- **WHAT TO WORK ON**:
Below are the records. Count the lines containing the string "inclusion", and reply with the number alone.

(Saved entries)

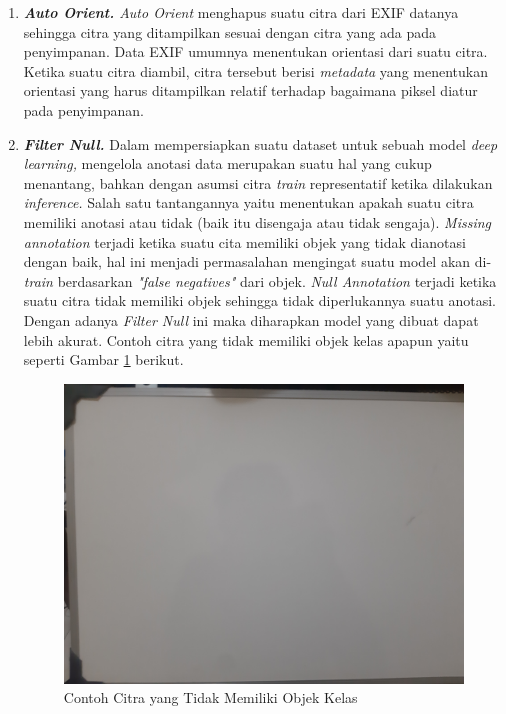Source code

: \begin{enumerate}[nolistsep]
    \item \textit{\textbf{Auto Orient.} Auto Orient} menghapus suatu citra dari EXIF datanya sehingga citra yang ditampilkan sesuai dengan citra yang ada pada penyimpanan. Data EXIF umumnya menentukan orientasi dari suatu citra. Ketika suatu citra diambil, citra tersebut berisi \textit{metadata} yang menentukan orientasi yang harus ditampilkan relatif terhadap bagaimana piksel diatur pada penyimpanan.
    \item \textit{\textbf{Filter Null.}} Dalam mempersiapkan suatu dataset untuk sebuah model \textit{deep learning,} mengelola anotasi data merupakan suatu hal yang cukup menantang, bahkan dengan asumsi citra \textit{train} representatif ketika dilakukan \textit{inference.} Salah satu tantangannya yaitu menentukan apakah suatu citra memiliki anotasi atau tidak (baik itu disengaja atau tidak sengaja). \textit{Missing annotation} terjadi ketika suatu cita memiliki objek yang tidak dianotasi dengan baik, hal ini menjadi permasalahan mengingat suatu model akan di-\textit{train} berdasarkan \textit{"false negatives"} dari objek. \textit{Null Annotation} terjadi ketika suatu citra tidak memiliki objek sehingga tidak diperlukannya suatu anotasi. Dengan adanya \textit{Filter Null} ini maka diharapkan model yang dibuat dapat lebih akurat. Contoh citra yang tidak memiliki objek kelas apapun yaitu seperti Gambar \ref*{fig:nullimage} berikut.
    \begin{figure}[H]
        \centering
        \includegraphics[scale=0.04]{gambar/null_image.jpg}
        \caption{Contoh Citra yang Tidak Memiliki Objek Kelas}
        \label{fig:nullimage}
    \end{figure}

\end{enumerate}
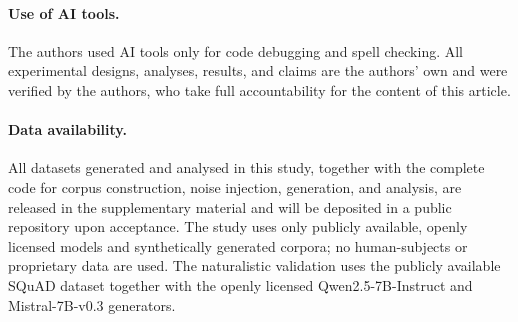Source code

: \documentclass[11pt]{article}
\begin{document}
\paragraph{Use of AI tools.} The authors used AI tools only for code
debugging and spell checking. All experimental designs, analyses, results,
and claims are the authors' own and were verified by the authors, who take
full accountability for the content of this article.

\paragraph{Data availability.} All datasets generated and analysed in this
study, together with the complete code for corpus construction, noise
injection, generation, and analysis, are released in the supplementary
material and will be deposited in a public repository upon acceptance. The
study uses only publicly available, openly licensed models and synthetically
generated corpora; no human-subjects or proprietary data are used. The
naturalistic validation uses the publicly available SQuAD dataset together
with the openly licensed Qwen2.5-7B-Instruct and Mistral-7B-v0.3 generators.


\end{document}
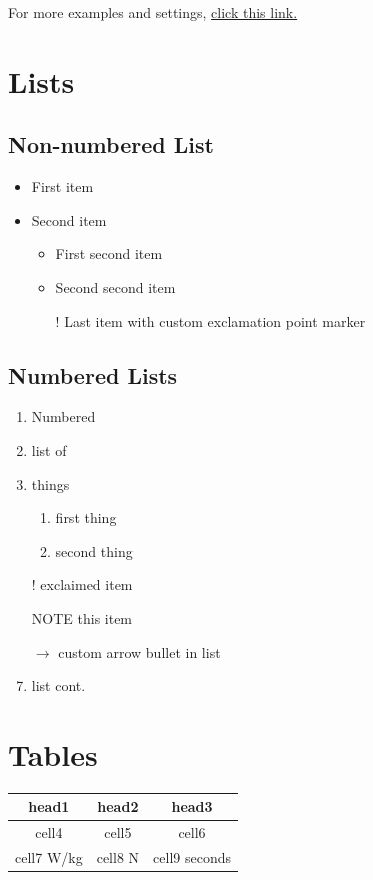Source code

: \documentclass{article}
\begin{document}
For more examples and settings, \href{http://overleaf.com/learn/latex/Inserting_Images}{click this link.}

\pagebreak

\section{Lists}

\subsection{Non-numbered List}
\begin{itemize}
	\item First item
	\item Second item
	\begin{itemize}
		\item First second item
		\item Second second item
	\item[!] Last item with custom exclamation point marker	
	\end{itemize}
\end{itemize}

\subsection{Numbered Lists}
\begin{enumerate}
	\item Numbered
	\item list of 
	\item things
	\begin{enumerate}
		\item first thing
		\item second thing
	\end{enumerate}
	\item[!] exclaimed item
	\item[NOTE] this item
	\item[$\rightarrow$] custom arrow bullet in list
	\item list cont.
\end{enumerate}


\section{Tables}
\begin{center}
\begin{tabular}{ ||c|c|c|| } 
 \hline
 \textbf{head1} & \textbf{head2} & \textbf{head3} \\ 
 \hline
 \hline
 cell4 & cell5 & cell6 \\ 
 \hline
 cell7 W/kg  & 
 cell8 N  & 
 cell9 seconds \\ 
 \hline
\end{tabular}
\end{center}
\end{document}
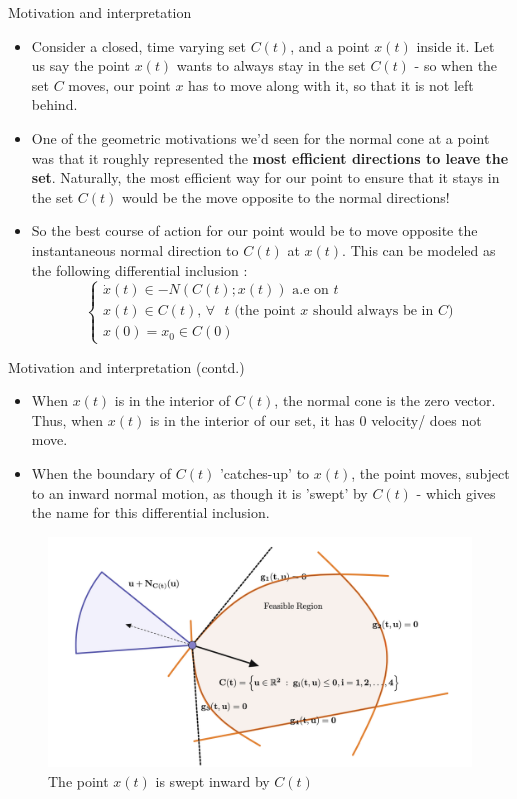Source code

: \documentclass[8pt,aspectratio=169]{beamer}
\begin{document}
\begin{frame}{Motivation and interpretation}
    \begin{itemize}
        \item Consider a closed, time varying set $C(t)$, and a point $x(t)$ inside it. Let us say the point $x(t)$ wants to always stay in the set $C(t)$ - so when the set $C$ moves, our point $x$ has to move along with it, so that it is not left behind.
        \item One of the geometric motivations we'd seen for the normal cone at a point was that it roughly represented the \textbf{most efficient directions to leave the set}. Naturally, the most efficient way for our point to ensure that it stays in the set $C(t)$ would be the move opposite to the normal directions!
        \item So the best course of action for our point would be to move opposite the instantaneous normal direction to $C(t)$ at $x(t)$. This can be modeled as the following differential inclusion : 
            \begin{equation}\label{swp}
                \begin{cases}
                    \dot{x}(t) \in -N(C(t); x(t)) \text{ a.e on } t\\
                    x(t) \in C(t) \text{, } \forall \text{ } t \text{ (the point $x$ should always be in $C$)}\\
                    x(0) = x_0 \in C(0)
                \end{cases}
            \end{equation}
    \end{itemize}    
\end{frame}

\begin{frame}{Motivation and interpretation (contd.)}
    \begin{itemize}
        \item When $x(t)$ is in the interior of $C(t)$, the normal cone is the zero vector. Thus, when $x(t)$ is in the interior of our set, it has 0 velocity/ does not move.
        \item When the boundary of $C(t)$ 'catches-up' to $x(t)$, the point moves, subject to an inward normal motion, as though it is 'swept' by $C(t)$ - which gives the name for this differential inclusion.
    \end{itemize}

    \begin{figure}[h]
        \centering
        \includegraphics[width=0.5\linewidth]{swept_by_set.png}
        \caption{The point $x(t)$ is swept inward by $C(t)$}
        \label{fig:enter-label}
    \end{figure}    
\end{frame}
\end{document}
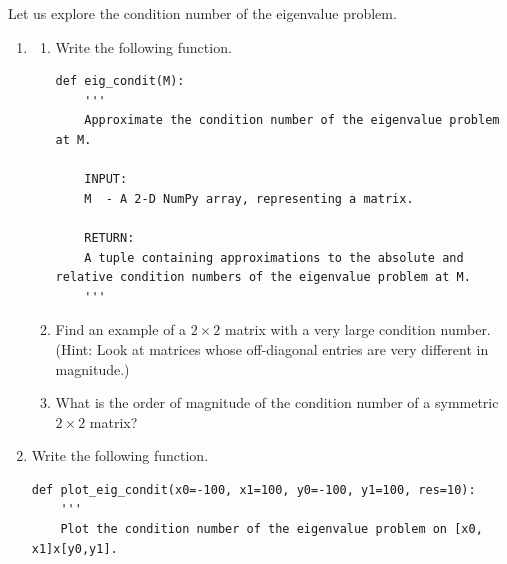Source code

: \begin{problem}[Optional]\label{prob:eigenvalue}
Let us explore the condition number of the eigenvalue problem.
\begin{enumerate}
\item \begin{enumerate}
\item Write the following function.
\begin{lstlisting}
def eig_condit(M):
    '''
    Approximate the condition number of the eigenvalue problem at M.
    
    INPUT:
    M  - A 2-D NumPy array, representing a matrix.
    
    RETURN:
    A tuple containing approximations to the absolute and relative condition numbers of the eigenvalue problem at M.
    '''
\end{lstlisting}
\item Find an example of a $2\times2$ matrix with a very large condition number. 
(Hint: Look at matrices whose off-diagonal entries are very different in magnitude.)
\item What is the order of magnitude of the condition number of a symmetric $2\times 2$ matrix?
\end{enumerate}
\item Write the following function.
\begin{lstlisting}
def plot_eig_condit(x0=-100, x1=100, y0=-100, y1=100, res=10):
    '''
    Plot the condition number of the eigenvalue problem on [x0, x1]x[y0,y1].
    

\end{lstlisting}
\end{enumerate}
\end{problem}
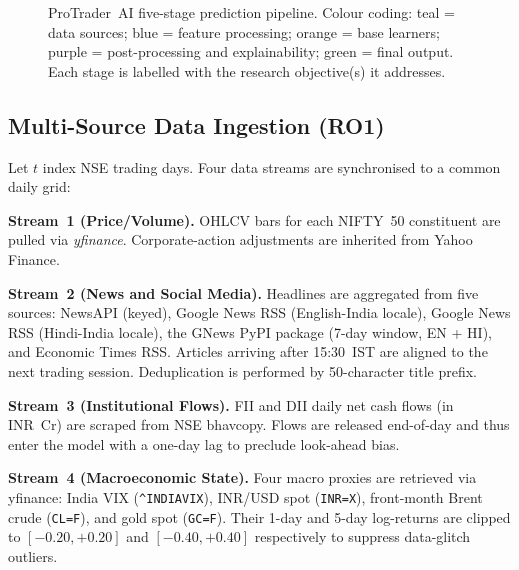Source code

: \begin{figure}[t]
\caption{ProTrader~AI five-stage prediction pipeline. Colour coding: teal =
data sources; blue = feature processing; orange = base learners; purple =
post-processing and explainability; green = final output. Each stage is labelled
with the research objective(s) it addresses.}
\label{fig:arch}
\end{figure}

\subsection{Multi-Source Data Ingestion (RO1)}
\label{subsec:ingest}

Let $t$ index NSE trading days. Four data streams are synchronised to a common
daily grid:

\textbf{Stream~1 (Price/Volume).} OHLCV bars for each NIFTY~50 constituent
are pulled via \emph{yfinance}. Corporate-action adjustments are inherited from
Yahoo Finance.

\textbf{Stream~2 (News and Social Media).} Headlines are aggregated from five
sources: NewsAPI (keyed), Google News RSS (English-India locale), Google News
RSS (Hindi-India locale), the GNews PyPI package (7-day window, EN + HI), and
Economic Times RSS. Articles arriving after 15:30~IST are aligned to the next
trading session. Deduplication is performed by 50-character title prefix.

\textbf{Stream~3 (Institutional Flows).} FII and DII daily net cash flows
(in INR~Cr) are scraped from NSE bhavcopy. Flows are released end-of-day and
thus enter the model with a one-day lag to preclude look-ahead bias.

\textbf{Stream~4 (Macroeconomic State).} Four macro proxies are retrieved via
yfinance: India VIX (\texttt{\^{}INDIAVIX}), INR/USD spot (\texttt{INR=X}),
front-month Brent crude (\texttt{CL=F}), and gold spot (\texttt{GC=F}). Their
1-day and 5-day log-returns are clipped to $[-0.20,+0.20]$ and $[-0.40,+0.40]$
respectively to suppress data-glitch outliers.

- **SOLUTION**:
2